Task to carry out
Here the job is to print all of the entries below verbatim and leave out any picture.
====== Dataset records
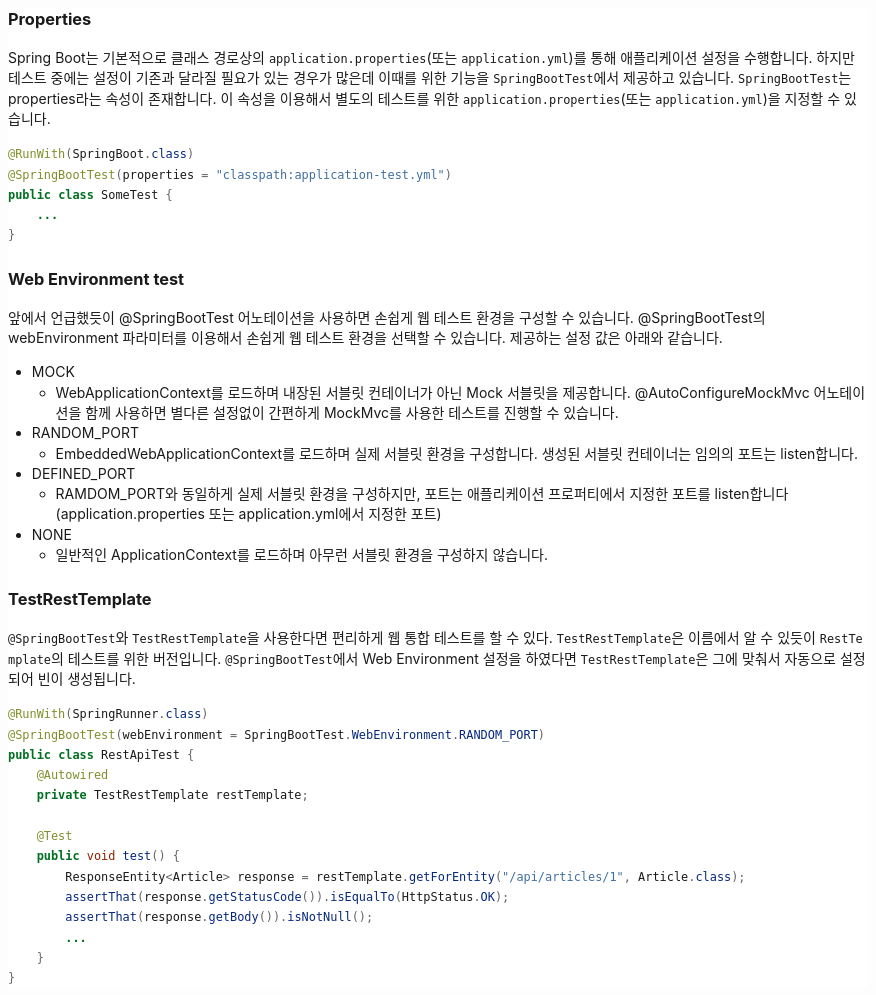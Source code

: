 ### Properties 

Spring Boot는 기본적으로 클래스 경로상의 `application.properties`(또는 `application.yml`)를 통해 애플리케이션 설정을 수행합니다. 하지만 테스트 중에는 설정이 기존과 달라질 필요가 있는 경우가 많은데 이때를 위한 기능을 `SpringBootTest`에서 제공하고 있습니다. `SpringBootTest`는 properties라는 속성이 존재합니다. 이 속성을 이용해서 별도의 테스트를 위한 `application.properties`(또는 `application.yml`)을 지정할 수 있습니다.

```java
@RunWith(SpringBoot.class)
@SpringBootTest(properties = "classpath:application-test.yml")
public class SomeTest {
    ...
}
```

### Web Environment test

앞에서 언급했듯이 @SpringBootTest 어노테이션을 사용하면 손쉽게 웹 테스트 환경을 구성할 수 있습니다. @SpringBootTest의 webEnvironment 파라미터를 이용해서 손쉽게 웹 테스트 환경을 선택할 수 있습니다. 제공하는 설정 값은 아래와 같습니다.

- MOCK
    - WebApplicationContext를 로드하며 내장된 서블릿 컨테이너가 아닌 Mock 서블릿을 제공합니다. @AutoConfigureMockMvc 어노테이션을 함께 사용하면 별다른 설정없이 간편하게 MockMvc를 사용한 테스트를 진행할 수 있습니다.
- RANDOM_PORT
    - EmbeddedWebApplicationContext를 로드하며 실제 서블릿 환경을 구성합니다. 생성된 서블릿 컨테이너는 임의의 포트는 listen합니다.
- DEFINED_PORT
    - RAMDOM_PORT와 동일하게 실제 서블릿 환경을 구성하지만, 포트는 애플리케이션 프로퍼티에서 지정한 포트를 listen합니다(application.properties 또는 application.yml에서 지정한 포트)
- NONE
    - 일반적인 ApplicationContext를 로드하며 아무런 서블릿 환경을 구성하지 않습니다.

### TestRestTemplate

`@SpringBootTest`와 `TestRestTemplate`을 사용한다면 편리하게 웹 통합 테스트를 할 수 있다. `TestRestTemplate`은 이름에서 알 수 있듯이 `RestTemplate`의 테스트를 위한 버전입니다. `@SpringBootTest`에서 Web Environment 설정을 하였다면 `TestRestTemplate`은 그에 맞춰서 자동으로 설정되어 빈이 생성됩니다.

```java
@RunWith(SpringRunner.class)
@SpringBootTest(webEnvironment = SpringBootTest.WebEnvironment.RANDOM_PORT)
public class RestApiTest {
    @Autowired
    private TestRestTemplate restTemplate;

    @Test
    public void test() {
        ResponseEntity<Article> response = restTemplate.getForEntity("/api/articles/1", Article.class);
        assertThat(response.getStatusCode()).isEqualTo(HttpStatus.OK);
        assertThat(response.getBody()).isNotNull();
        ...
    }
}
```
============
Answer
Source code

: ### Properties 

Spring Boot는 기본적으로 클래스 경로상의 `application.properties`(또는 `application.yml`)를 통해 애플리케이션 설정을 수행합니다. 하지만 테스트 중에는 설정이 기존과 달라질 필요가 있는 경우가 많은데 이때를 위한 기능을 `SpringBootTest`에서 제공하고 있습니다. `SpringBootTest`는 properties라는 속성이 존재합니다. 이 속성을 이용해서 별도의 테스트를 위한 `application.properties`(또는 `application.yml`)을 지정할 수 있습니다.

```java
@RunWith(SpringBoot.class)
@SpringBootTest(properties = "classpath:application-test.yml")
public class SomeTest {
    ...
}
```

### Web Environment test

앞에서 언급했듯이 @SpringBootTest 어노테이션을 사용하면 손쉽게 웹 테스트 환경을 구성할 수 있습니다. @SpringBootTest의 webEnvironment 파라미터를 이용해서 손쉽게 웹 테스트 환경을 선택할 수 있습니다. 제공하는 설정 값은 아래와 같습니다.

- MOCK
    - WebApplicationContext를 로드하며 내장된 서블릿 컨테이너가 아닌 Mock 서블릿을 제공합니다. @AutoConfigureMockMvc 어노테이션을 함께 사용하면 별다른 설정없이 간편하게 MockMvc를 사용한 테스트를 진행할 수 있습니다.
- RANDOM_PORT
    - EmbeddedWebApplicationContext를 로드하며 실제 서블릿 환경을 구성합니다. 생성된 서블릿 컨테이너는 임의의 포트는 listen합니다.
- DEFINED_PORT
    - RAMDOM_PORT와 동일하게 실제 서블릿 환경을 구성하지만, 포트는 애플리케이션 프로퍼티에서 지정한 포트를 listen합니다(application.properties 또는 application.yml에서 지정한 포트)
- NONE
    - 일반적인 ApplicationContext를 로드하며 아무런 서블릿 환경을 구성하지 않습니다.

### TestRestTemplate

`@SpringBootTest`와 `TestRestTemplate`을 사용한다면 편리하게 웹 통합 테스트를 할 수 있다. `TestRestTemplate`은 이름에서 알 수 있듯이 `RestTemplate`의 테스트를 위한 버전입니다. `@SpringBootTest`에서 Web Environment 설정을 하였다면 `TestRestTemplate`은 그에 맞춰서 자동으로 설정되어 빈이 생성됩니다.

```java
@RunWith(SpringRunner.class)
@SpringBootTest(webEnvironment = SpringBootTest.WebEnvironment.RANDOM_PORT)
public class RestApiTest {
    @Autowired
    private TestRestTemplate restTemplate;

    @Test
    public void test() {
        ResponseEntity<Article> response = restTemplate.getForEntity("/api/articles/1", Article.class);
        assertThat(response.getStatusCode()).isEqualTo(HttpStatus.OK);
        assertThat(response.getBody()).isNotNull();
        ...
    }
}
```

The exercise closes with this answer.